Por sua vez, Washington Cucurto, outro autor nascido em um município da Grande Buenos ­Aires, revela a presença dos pobres que circulam pela cidade e focaliza os territórios invisibilizados do urbano a partir das novas poéticas transmidiais, destacando-se, no seu caso, as marcas deixadas no texto literário pela leitura de histórias em quadrinhos, algo bastante presente no processo formativo do autor.

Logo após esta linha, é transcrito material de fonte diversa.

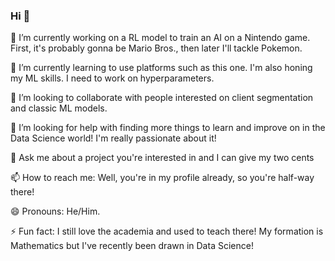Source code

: ### Hi 👋

🔭 I’m currently working on a RL model to train an AI on a Nintendo game. First, it's probably gonna be Mario Bros., then later I'll tackle Pokemon.

🌱 I’m currently learning to use platforms such as this one. I'm also honing my ML skills. I need to work on hyperparameters.

👯 I’m looking to collaborate with people interested on client segmentation and classic ML models.

🤔 I’m looking for help with finding more things to learn and improve on in the Data Science world! I'm really passionate about it!

💬 Ask me about a project you're interested in and I can give my two cents

📫 How to reach me: Well, you're in my profile already, so you're half-way there!

😄 Pronouns: He/Him.

⚡ Fun fact: I still love the academia and used to teach there! My formation is Mathematics but I've recently been drawn in Data Science! 

<!--
**serchinnho/serchinnho** is a ✨ _special_ ✨ repository because its `README.md` (this file) appears on your GitHub profile.

Here are some ideas to get you started:

- 🔭 I’m currently working on ...
- 🌱 I’m currently learning ...
- 👯 I’m looking to collaborate on ...
- 🤔 I’m looking for help with ...
- 💬 Ask me about ...
- 📫 How to reach me: ...
- 😄 Pronouns: ...
- ⚡ Fun fact: ...
-->
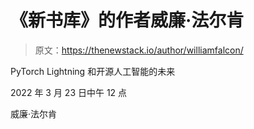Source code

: # 《新书库》的作者威廉·法尔肯

> 原文：<https://thenewstack.io/author/williamfalcon/>

PyTorch Lightning 和开源人工智能的未来

2022 年 3 月 23 日中午 12 点

威廉·法尔肯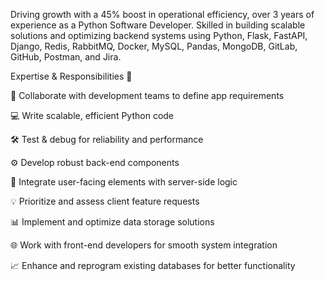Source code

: Driving growth with a 45% boost in operational efficiency, over 3 years of experience as a Python Software Developer. Skilled in building scalable solutions and optimizing backend systems using Python, Flask, FastAPI, Django, Redis, RabbitMQ, Docker, MySQL, Pandas, MongoDB, GitLab, GitHub, Postman, and Jira.

Expertise & Responsibilities 🚀

🤝 Collaborate with development teams to define app requirements 

💻 Write scalable, efficient Python code 

🛠️ Test & debug for reliability and performance 

⚙️ Develop robust back-end components 

🔗 Integrate user-facing elements with server-side logic 

💡  Prioritize and assess client feature requests 

📊 Implement and optimize data storage solutions 

🌐 Work with front-end developers for smooth system integration 

📈 Enhance and reprogram existing databases for better functionality
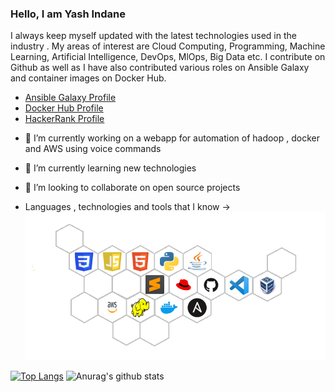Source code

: ### Hello, I am Yash Indane
I always keep myself updated with the latest technologies used in the industry . My areas of interest are Cloud Computing, Programming, Machine Learning, Artificial Intelligence, DevOps, MlOps, Big Data etc. I contribute on Github as well as I have also contributed various roles on Ansible Galaxy and container images on Docker Hub.

- [Ansible Galaxy Profile](https://galaxy.ansible.com/my-content/namespaces)
- [Docker Hub Profile](https://hub.docker.com/repositories)
- [HackerRank Profile](https://www.hackerrank.com/yashindane46)

<!--
**YashIndane/YashIndane** is a ✨ _special_ ✨ repository because its `README.md` (this file) appears on your GitHub profile.-->

- 🔭 I’m currently working on a webapp for automation of hadoop , docker and AWS using voice commands
- 🌱 I’m currently learning new technologies
- 👯 I’m looking to collaborate on open source projects

- Languages , technologies and tools that I know ->
![](logos.png)



[![Top Langs](https://github-readme-stats.vercel.app/api/top-langs/?username=YashIndane&layout=compact&theme=dark)](https://github.com/anuraghazra/github-readme-stats)
![Anurag's github stats](https://github-readme-stats.vercel.app/api?username=YashIndane&show_icons=true&theme=dark&include_all_commits=true&hide=issues)
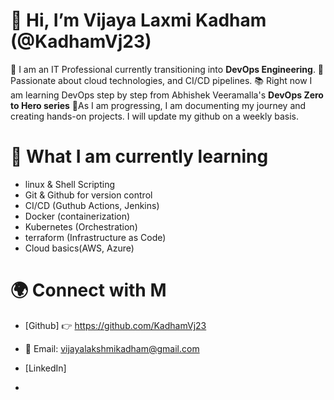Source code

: # 👋 Hi, I’m Vijaya Laxmi Kadham (@KadhamVj23)

💼 I am an IT Professional currently transitioning into **DevOps Engineering**.
🚀 Passionate about cloud technologies, and CI/CD pipelines.
📚 Right now I am learning DevOps step by step from Abhishek Veeramalla's **DevOps Zero to Hero series**
🌱As I am progressing, I am documenting my journey and creating hands-on projects. I will update my github on a weekly basis.

# 👾 What I am currently learning

- linux & Shell Scripting
- Git & Github for version control
- CI/CD (Guthub Actions, Jenkins)
- Docker (containerization)
- Kubernetes (Orchestration)
- terraform (Infrastructure as Code)
- Cloud basics(AWS, Azure)
  
# 🌍 Connect with M

- [Github] 👉 https://github.com/KadhamVj23
- 📧 Email: vijayalakshmikadham@gmail.com
- [LinkedIn]

- 
<!---
KadhamVj23/KadhamVj23 is a ✨ special ✨ repository because its `README.md` (this file) appears on your GitHub profile.
You can click the Preview link to take a look at your changes.
--->
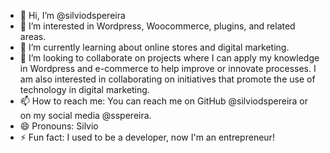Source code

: - 👋 Hi, I’m @silviodspereira
- 👀 I’m interested in Wordpress, Woocommerce, plugins, and related areas.
- 🌱 I’m currently learning about online stores and digital marketing.
- 💞️ I’m looking to collaborate on projects where I can apply my knowledge in Wordpress and e-commerce to help improve or innovate processes. I am also interested in collaborating on initiatives that promote the use of technology in digital marketing.
- 📫 How to reach me: You can reach me on GitHub @silviodspereira or on my social media @sspereira.
- 😄 Pronouns: Silvio
- ⚡ Fun fact: I used to be a developer, now I'm an entrepreneur!
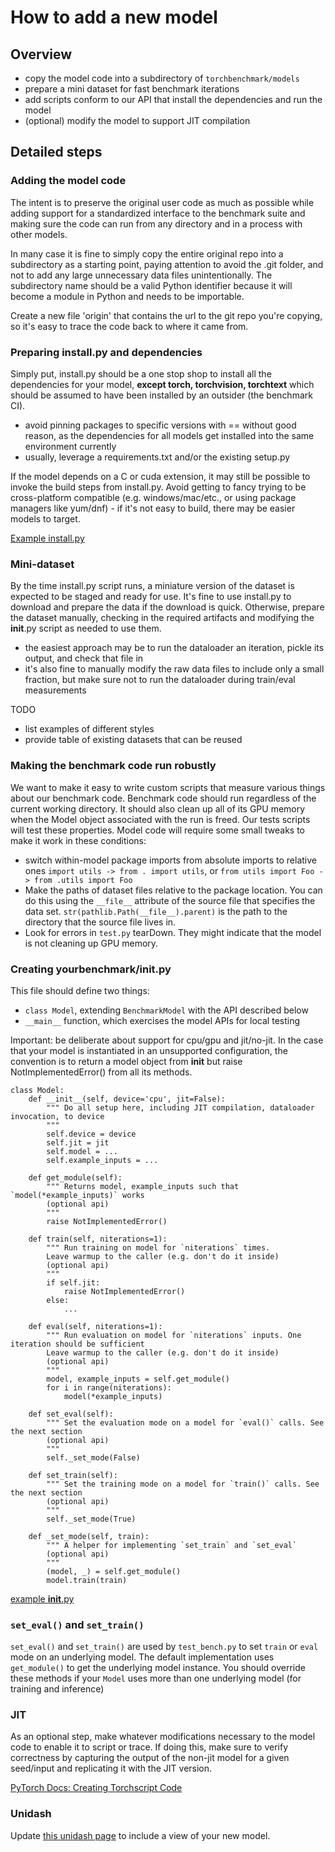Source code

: # How to add a new model

## Overview
- copy the model code into a subdirectory of `torchbenchmark/models`
- prepare a mini dataset for fast benchmark iterations
- add scripts conform to our API that install the dependencies and run the model
- (optional) modify the model to support JIT compilation

## Detailed steps

### Adding the model code
The intent is to preserve the original user code as much as possible while 
adding support for a standardized interface to the benchmark suite and making sure
the code can run from any directory and in a process with other models.

In many case it is fine to simply copy the entire original repo into a subdirectory
as a starting point, paying attention to avoid the .git folder, and not to add any 
large unnecessary data files unintentionally.  The subdirectory name should be a valid
Python identifier because it will become a module in Python and needs to be importable.

Create a new file 'origin' that contains the url to the git repo you're copying, 
so it's easy to trace the code back to where it came from.

### Preparing install.py and dependencies
Simply put, install.py should be a one stop shop to install all the dependencies
for your model, __except torch, torchvision, torchtext__ which should be assumed to 
have been installed by an outsider (the benchmark CI).

- avoid pinning packages to specific versions with == without good reason, as the
dependencies for all models get installed into the same environment currently
- usually, leverage a requirements.txt and/or the existing setup.py

If the model depends on a C or cuda extension, it may still be possible to invoke
the build steps from install.py.  Avoid getting to fancy trying to be cross-platform
compatible (e.g. windows/mac/etc., or using package managers like yum/dnf) - if it's
not easy to build, there may be easier models to target.

[Example install.py](attention-is-all-you-need-pytorch/install.py)

### Mini-dataset
By the time install.py script runs, a miniature version of the dataset is expected to be 
staged and ready for use.  It's fine to use install.py to download and prepare the data
if the download is quick.  Otherwise, prepare the dataset manually, checking in the required
artifacts and modifying the __init__.py script as needed to use them.

- the easiest approach may be to run the dataloader an iteration, pickle its output, and check
that file in
- it's also fine to manually modify the raw data files to include only a small fraction, but make sure not to run the dataloader during train/eval measurements

TODO
- list examples of different styles
- provide table of existing datasets that can be reused 

### Making the benchmark code run robustly

We want to make it easy to write custom scripts that measure various things about our benchmark code.
Benchmark code should run regardless of the current working directory. It should also clean up all of its
GPU memory when the Model object associated with the run is freed. Our tests scripts will test these properties.
Model code will require some small tweaks to make it work in these conditions:

- switch within-model package imports from absolute imports to relative ones `import utils -> from . import utils`, or
  `from utils import Foo -> from .utils import Foo`
- Make the paths of dataset files relative to the package location. You can do this using the `__file__` attribute of
  the source file that specifies the data set. `str(pathlib.Path(__file__).parent)` is the path to the directory that the source
  file lives in.
- Look for errors in `test.py` tearDown. They might indicate that the model is not cleaning up GPU memory.

### Creating yourbenchmark/__init__.py
This file should define two things:
- `class Model`, extending `BenchmarkModel` with the API described below
- `__main__` function, which exercises the model APIs for local testing

Important: be deliberate about support for cpu/gpu and jit/no-jit.  In the case that
your model is instantiated in an unsupported configuration, the convention is to return
a model object from __init__ but raise NotImplementedError() from all its methods.

    class Model:
        def __init__(self, device='cpu', jit=False):
            """ Do all setup here, including JIT compilation, dataloader invocation, to device
            """
            self.device = device
            self.jit = jit
            self.model = ...
            self.example_inputs = ...

        def get_module(self):
            """ Returns model, example_inputs such that `model(*example_inputs)` works
            (optional api)
            """
            raise NotImplementedError()

        def train(self, niterations=1):
            """ Run training on model for `niterations` times.
            Leave warmup to the caller (e.g. don't do it inside)
            (optional api)
            """
            if self.jit:
                raise NotImplementedError()
            else:
                ...

        def eval(self, niterations=1):
            """ Run evaluation on model for `niterations` inputs. One iteration should be sufficient
            Leave warmup to the caller (e.g. don't do it inside)
            (optional api)
            """
            model, example_inputs = self.get_module()
            for i in range(niterations):
                model(*example_inputs)

        def set_eval(self):
            """ Set the evaluation mode on a model for `eval()` calls. See the next section
            (optional api)
            """
            self._set_mode(False)

        def set_train(self):
            """ Set the training mode on a model for `train()` calls. See the next section
            (optional api)
            """
            self._set_mode(True)

        def _set_mode(self, train):
            """ A helper for implementing `set_train` and `set_eval`
            (optional api)
            """
            (model, _) = self.get_module()
            model.train(train)

[example __init__.py](attention-is-all-you-need-pytorch/__init__.py)

### `set_eval()` and `set_train()`

`set_eval()` and `set_train()` are used by `test_bench.py` to set `train` or `eval` mode on an underlying model. The default implementation uses `get_module()` to get the underlying model instance. You should override these methods if your `Model` uses more than one underlying model (for training and inference)

### JIT
As an optional step, make whatever modifications necessary to the model code to enable it to script or trace.  If doing this,
make sure to verify correctness by capturing the output of the non-jit model for a given seed/input and replicating it with the JIT
version.

[PyTorch Docs: Creating Torchscript Code](https://pytorch.org/docs/1.1.0/jit.html#creating-torchscript-code)

### Unidash
Update [this unidash page](https://www.internalfb.com/intern/unidash/dashboard/pytorch_benchmarks/hub_detail/) to include a view of your new model.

Por meio da palavra escrita e da mediação de várias outras linguagens fundadas na imagem, novos autores oriundos das periferias, que agora estão em toda parte, redescobriram o bairro como território da literatura. A opção crescente pela temática dos bairros revela poéticas narrativas que investem no microterrítório ou naquilo que Josefina Ludmer chamou de islas urbanas, espaços que ganham sentido como constructos sociais criados através das relações humanas. Trata-se de pequenos territórios, partes e parcelas da cidade, a partir das quais se estruturam os sentidos de uma unidade temática no tecido labiríntico e inabarcável do urbano, ou, como diz Carolina Rolle, «el barrio se constituye en un elemento temático, una estructura de sentido, dentro de las obras» (15).

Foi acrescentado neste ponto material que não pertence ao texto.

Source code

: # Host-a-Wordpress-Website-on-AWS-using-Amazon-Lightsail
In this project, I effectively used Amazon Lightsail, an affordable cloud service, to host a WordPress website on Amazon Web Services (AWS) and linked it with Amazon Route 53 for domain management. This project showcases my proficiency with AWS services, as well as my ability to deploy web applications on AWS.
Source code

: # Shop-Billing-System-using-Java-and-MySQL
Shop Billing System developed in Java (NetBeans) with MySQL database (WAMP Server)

Tudo isso para chegar ao livro lançado por uma pesquisadora da Universidad Nacional de ­Rosario que ecoou por esses pagos brasileiros onde Carolina Rolle esteve desenvolvendo um trabalho comparatista que envolvia uma mirada contrastiva entre a nova literatura dos bairros de Buenos Aires e do Rio de Janeiro.

A narrativa do presente nessas duas cidades muitas vezes se apresenta como uma espécie de cartografia do urbano a partir de miradas microlocalizadas. O significativo título de uma antologia que traria contos de vários narradores daquela que, à falta de um nome melhor, se convencionou chamar de Nueva Narrativa Argentina, (Buenos Aires/ escala 1:1. Los barrios por sus escritores), exemplifica essa maneira como «el barrio se inscribe en la historia del sujeto como la marca de una pertenencia indisoluble» (Rolle:47).

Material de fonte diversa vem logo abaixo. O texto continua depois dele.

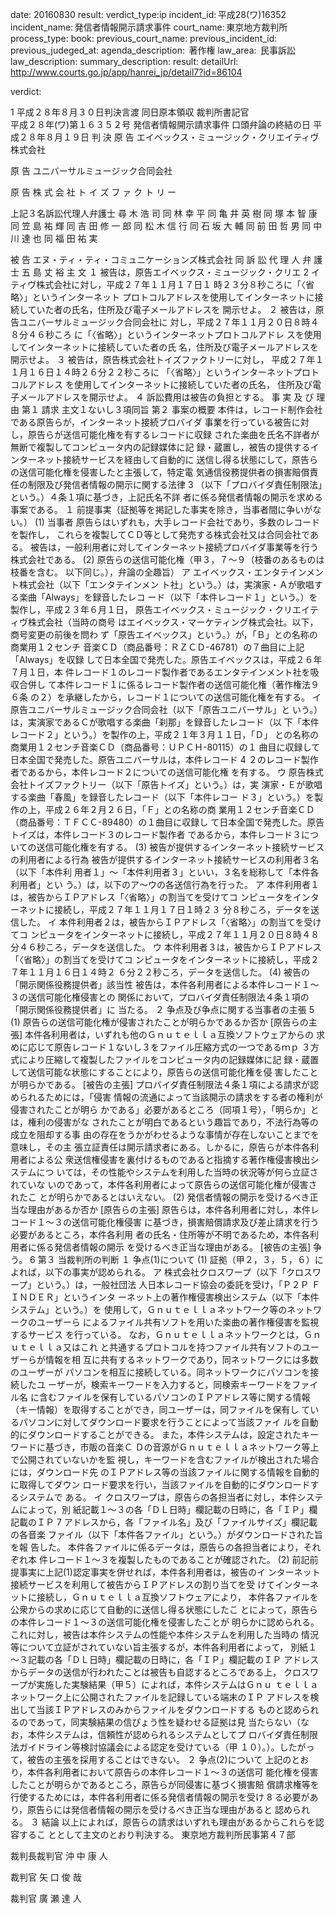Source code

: 
date: 20160830
result: 
verdict_type:ip
incident_id: 平成28(ワ)16352
incident_name: 発信者情報開示請求事件
court_name: 東京地方裁判所
process_type:
book: 
previous_court_name:
previous_incident_id:
previous_judeged_at:
agenda_description:  著作権
law_area:  民事訴訟
law_description: 
summary_description: 
result: 
detailUrl: http://www.courts.go.jp/app/hanrei_jp/detail7?id=86104

verdict:

 1 
平成２８年８月３０日判決言渡 同日原本領収 裁判所書記官  
平成２８年(ワ)第１６３５２号 発信者情報開示請求事件 
口頭弁論の終結の日 平成２８年８月１９日 
判        決 
原 告   エイベックス・ミュージック・クリエイティヴ株式会社 
 
原 告   ユニバーサルミュージック合同会社 
 
原 告   株 式 会 社 ト イ ズ フ ァ ク ト リ ー 
 
上記３名訴訟代理人弁護士   尋 木 浩 司 
同    林  幸 平 
同    亀 井 英 樹 
同    塚 本 智 康 
同    笠 島 祐 輝 
同    吉  田  修 一 郎 
同    松 木 信 行 
同    石 坂 大 輔 
同    前 田 哲 男 
同    中 川 達 也 
同    福 田 祐 実 
 
被 告   エヌ・ティ・ティ・コミュニケーションズ株式会社 
同 訴 訟 代 理 人 弁 護 士   五 島 丈 裕 
主        文 
１ 被告は，原告エイベックス・ミュージック・クリエ
 2 
イティヴ株式会社に対し，平成２７年１１月１７日１
時２３分８秒ころに「〈省略〉」というインターネット
プロトコルアドレスを使用してインターネットに接
続していた者の氏名，住所及び電子メールアドレスを
開示せよ。 
２ 被告は，原告ユニバーサルミュージック合同会社に
対し，平成２７年１１月２０日８時４８分４６秒ころ
に「〈省略〉」というインターネットプロトコルアドレ
スを使用してインターネットに接続していた者の氏
名，住所及び電子メールアドレスを開示せよ。 
３ 被告は，原告株式会社トイズファクトリーに対し，
平成２７年１１月１６日１４時２６分２２秒ころに
「〈省略〉」というインターネットプロトコルアドレス
を使用してインターネットに接続していた者の氏名，
住所及び電子メールアドレスを開示せよ。 
４ 訴訟費用は被告の負担とする。 
事 実 及 び 理 由 
第１ 請求 
主文１ないし３項同旨 
第２ 事案の概要 
本件は，レコード制作会社である原告らが，インターネット接続プロバイダ
事業を行っている被告に対し，原告らが送信可能化権を有するレコードに収録
された楽曲を氏名不詳者が無断で複製してコンピュータ内の記録媒体に記
録・蔵置し，被告の提供するインターネット接続サービスを経由して自動的に
送信し得る状態にして，原告らの送信可能化権を侵害したと主張して，特定電
気通信役務提供者の損害賠償責任の制限及び発信者情報の開示に関する法律
 3 
（以下「プロバイダ責任制限法」という。）４条１項に基づき，上記氏名不詳
者に係る発信者情報の開示を求める事案である。 
 １ 前提事実（証拠等を掲記した事実を除き，当事者間に争いがない。） 
(1) 当事者 
原告らはいずれも，大手レコード会社であり，多数のレコードを製作し，
これらを複製してＣＤ等として発売する株式会社又は合同会社である。 
被告は，一般利用者に対してインターネット接続プロバイダ事業等を行う
株式会社である。 
(2) 原告らの送信可能化権（甲３，７～９（枝番のあるものは枝番を含む。
以下同じ。），弁論の全趣旨） 
ア エイベックス・エンタテインメント株式会社（以下「エンタテインメン
ト社」という。）は，実演家・Ａが歌唱する楽曲「Always」を録音したレコ
ード（以下「本件レコード１」という。）を製作し，平成２３年６月１日，
原告エイベックス・ミュージック・クリエイティヴ株式会社（当時の商号
はエイベックス・マーケティング株式会社。以下，商号変更の前後を問わ
ず「原告エイベックス」という。）が，「Ｂ」との名称の商業用１２センチ
音楽ＣＤ（商品番号：ＲＺＣＤ-46781）の７曲目に上記「Always」を収録
して日本全国で発売した。原告エイベックスは，平成２６年７月１日，本
件レコード１のレコード製作者であるエンタテインメント社を吸収合併し
て本件レコード１に係るレコード製作者の送信可能化権（著作権法９６条
の２）を承継したから，レコード１についての送信可能化権を有する。 
イ 原告ユニバーサルミュージック合同会社（以下「原告ユニバーサル」と
いう。）は，実演家であるＣが歌唱する楽曲「刹那」を録音したレコード（以
下「本件レコード２」という。）を製作の上，平成２１年３月１１日，「Ｄ」
との名称の商業用１２センチ音楽ＣＤ（商品番号：ＵＰＣＨ-80115）の１
曲目に収録して日本全国で発売した。原告ユニバーサルは，本件レコード
 4 
２のレコード製作者であるから，本件レコード２についての送信可能化権
を有する。 
ウ 原告株式会社トイズファクトリー（以下「原告トイズ」という。）は，実
演家・Ｅが歌唱する楽曲「春風」を録音したレコード（以下「本件レコー
ド３」という。）を製作の上，平成２６年２月２６日，「Ｆ」との名称の商
業用１２センチ音楽ＣＤ（商品番号：ＴＦＣＣ-89480）の１曲目に収録し
て日本全国で発売した。原告トイズは，本件レコード３のレコード製作者
であるから，本件レコード３についての送信可能化権を有する。 
(3) 被告が提供するインターネット接続サービスの利用者による行為 
被告が提供するインターネット接続サービスの利用者３名（以下「本件利
用者１」～「本件利用者３」といい，３名を総称して「本件各利用者」とい
う。）は，以下のア～ウの各送信行為を行った。 
ア 本件利用者１は，被告からＩＰアドレス「〈省略〉」の割当てを受けてコ
ンピュータをインターネットに接続し，平成２７年１１月１７日１時２３
分８秒ころ，データを送信した。 
イ 本件利用者２は，被告からＩＰアドレス「〈省略〉」の割当てを受けてコ
ンピュータをインターネットに接続し，平成２７年１１月２０日８時４８
分４６秒ころ，データを送信した。 
ウ 本件利用者３は，被告からＩＰアドレス「〈省略〉」の割当てを受けてコ
ンピュータをインターネットに接続し，平成２７年１１月１６日１４時２
６分２２秒ころ，データを送信した。 
(4) 被告の「開示関係役務提供者」該当性 
被告は，本件各利用者による本件レコード１～３の送信可能化権侵害との
関係において，プロバイダ責任制限法４条１項の「開示関係役務提供者」に
当たる。 
２ 争点及び争点に関する当事者の主張 
 5 
(1) 原告らの送信可能化権が侵害されたことが明らかであるか否か 
[原告らの主張] 
本件各利用者は，いずれも他のＧｎｕｔｅｌｌａ互換ソフトウェアからの
求めに応じて原告レコード１ないし３をファイル圧縮方式の一つであるｍｐ
３方式により圧縮して複製したファイルをコンピュータ内の記録媒体に記
録・蔵置して送信可能な状態にすることにより，原告らの送信可能化権を侵
害したことが明らかである。 
[被告の主張] 
プロバイダ責任制限法４条１項による請求が認められるためには，「侵害
情報の流通によって当該開示の請求をする者の権利が侵害されたことが明ら
かである」必要があるところ（同項１号），「明らか」とは，権利の侵害がな
されたことが明白であるという趣旨であり，不法行為等の成立を阻却する事
由の存在をうかがわせるような事情が存在しないことまでを意味し，その主
張立証責任は開示請求者にある。しかるに，原告らが本件各利用者による公
衆送信権侵害を裏付けるものであると指摘する著作権侵害検出システムにつ
いては，その性能やシステムを利用した当時の状況等が何ら立証されていな
いのであって，本件各利用者によって原告らの送信可能化権が侵害されたこ
とが明らかであるとはいえない。 
  (2) 発信者情報の開示を受けるべき正当な理由があるか否か 
[原告らの主張] 
 原告らは，本件各利用者に対し，本件レコード１～３の送信可能化権侵害
に基づき，損害賠償請求及び差止請求を行う必要があるところ，本件各利用
者の氏名・住所等が不明であるため，本件各利用者に係る発信者情報の開示
を受けるべき正当な理由がある。 
[被告の主張] 
争う。 
 6 
第３ 当裁判所の判断 
 １ 争点(1)について 
(1) 証拠（甲２，３，５，６）によれば，以下の事実が認められる。 
ア 株式会社クロスワープ（以下「クロスワープ」という。）は，一般社団法
人日本レコード協会の委託を受け，「Ｐ２Ｐ ＦＩＮＤＥＲ」というインタ
ーネット上の著作権侵害検出システム（以下「本件システム」という。）を
使用して，Ｇｎｕｔｅｌｌａネットワーク等のネットワークのユーザーら
によるファイル共有ソフトを用いた楽曲の著作権侵害を監視するサービス
を行っている。 
なお，Ｇｎｕｔｅｌｌａネットワークとは，Ｇｎｕｔｅｌｌａ又はこれ
と共通するプロトコルを持つファイル共有ソフトのユーザーらが情報を相
互に共有するネットワークであり，同ネットワークには多数のユーザーが
パソコンを相互に接続している。同ネットワークにパソコンを接続したユ
ーザーが，検索キーワードを入力すると，同検索キーワードをファイル名
に含むファイルを保有しているパソコンのＩＰアドレス等に関する情報
（キー情報）を取得することができ，同ユーザーは，同ファイルを保有し
ているパソコンに対してダウンロード要求を行うことによって当該ファイ
ルを自動的にダウンロードすることができる。 
また，本件システムは，設定されたキーワードに基づき，市販の音楽Ｃ
Ｄの音源がＧｎｕｔｅｌｌａネットワーク等上で公開されていないかを監
視し，キーワードを含むファイルが検出された場合には，ダウンロード先
のＩＰアドレス等の当該ファイルに関する情報を自動的に取得してダウン
ロード要求を行い，当該ファイルを自動的にダウンロードするシステムで
ある。 
イ クロスワープは，原告らの各担当者に対し，本件システムによって，別
紙記載１～３の各「ＤＬ日時」欄記載の日時に，各「ＩＰ」欄記載のＩＰ
 7 
アドレスから，各「ファイル名」及び「ファイルサイズ」欄記載の各音楽
ファイル（以下「本件各ファイル」という。）がダウンロードされた旨を報
告した。 
本件各ファイルに係るデータは，原告らの各担当者により，それぞれ本
件レコード１～３を複製したものであることが確認された。 
  (2) 前記前提事実に上記(1)認定事実を併せれば，本件各利用者は，被告のイ
ンターネット接続サービスを利用して被告からＩＰアドレスの割り当てを受
けてインターネットに接続し，Ｇｎｕｔｅｌｌａ互換ソフトウェアにより，
本件各ファイルを公衆からの求めに応じて自動的に送信し得る状態にしたこ
とによって，原告らの本件レコード１～３の送信可能化権を侵害したことが
明らかに認められる。 
これに対し，被告は本件システムの性能や本件システムを利用した当時の
情況等について立証がされていない旨主張するが，本件各利用者によって，
別紙１～３記載の各「ＤＬ日時」欄記載の日時に，各「ＩＰ」欄記載のＩＰ
アドレスからデータの送信が行われたことは被告も自認するところである上，
クロスワープが実施した実験結果（甲５）によれば，本件システムはＧｎｕ
ｔｅｌｌａネットワーク上に公開されたファイルを記録している端末のＩＰ
アドレスを検出して当該ＩＰアドレスのみからファイルをダウンロードする
ものと認められるのであって，同実験結果の信ぴょう性を疑わせる証拠は見
当たらない（なお，本件システムは，信頼性が認められるシステムとしてプ
ロバイダ責任制限法ガイドライン等検討協議会による認定を受けている（甲
１０）。）。したがって，被告の主張を採用することはできない。 
 ２ 争点(2)について 
上記のとおり，本件各利用者において原告らの本件レコード１～３の送信可
能化権を侵害したことが明らかであるところ，原告らが同侵害に基づく損害賠
償請求権等を行使するためには，本件各利用者に係る発信者情報の開示を受け
 8 
る必要があり，原告らには発信者情報の開示を受けるべき正当な理由があると
認められる。 
３ 結論 
以上によれば，原告らの請求はいずれも理由があるからこれらを認容するこ
ととして主文のとおり判決する。 
    東京地方裁判所民事第４７部 
 
 
裁判長裁判官     沖 中 康 人 
 
 
 
裁判官     矢 口 俊 哉 
 
 
 
裁判官     廣 瀬 達 人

Nessas poéticas centradas nos microterritórios urbanos, os autores imaginam seus bairros a partir da experiência e de seu lugar de consumo cultural. Trata-se de poéticas atravessadas pelo vivido, numa espécie de escrevivência que traz à tona as dimensões mais íntimas da subjetividade juntamente com as experiências de recepção da cultura. Esses produtos da cultura de massa que chegam predominantemente às regiões oriundas dos processos de periferização, suburbanização ou conturbação circulam através de uma pluralidade de formas imagético-discursivas a partir das quais se constitui a «imaginação pública» (Ludmer, 2010). A recepção também acaba por ser uma das formas da experiência urbana e suburbana. As novas «poéticas barriales», que emergem das obras de autores como Incardona, Cucurto ou Fabián Casas, mobilizam uma verdadeira arte combinatória na qual se atualiza um quebra-cabeças de referências e materiais relativamente espúrios oriundos da música popular, dos quadrinhos e da televisão, em maior medida. Esse pensamento traduz o novo tratamento do microterritório urbano e é o ponto de partida para o projeto de leitura crítica levado a cabo por Carolina Rolle, o qual daria origem ao livro Buenos Aires ­transmedial: los barrios de Cucurto, Casas e Incardona.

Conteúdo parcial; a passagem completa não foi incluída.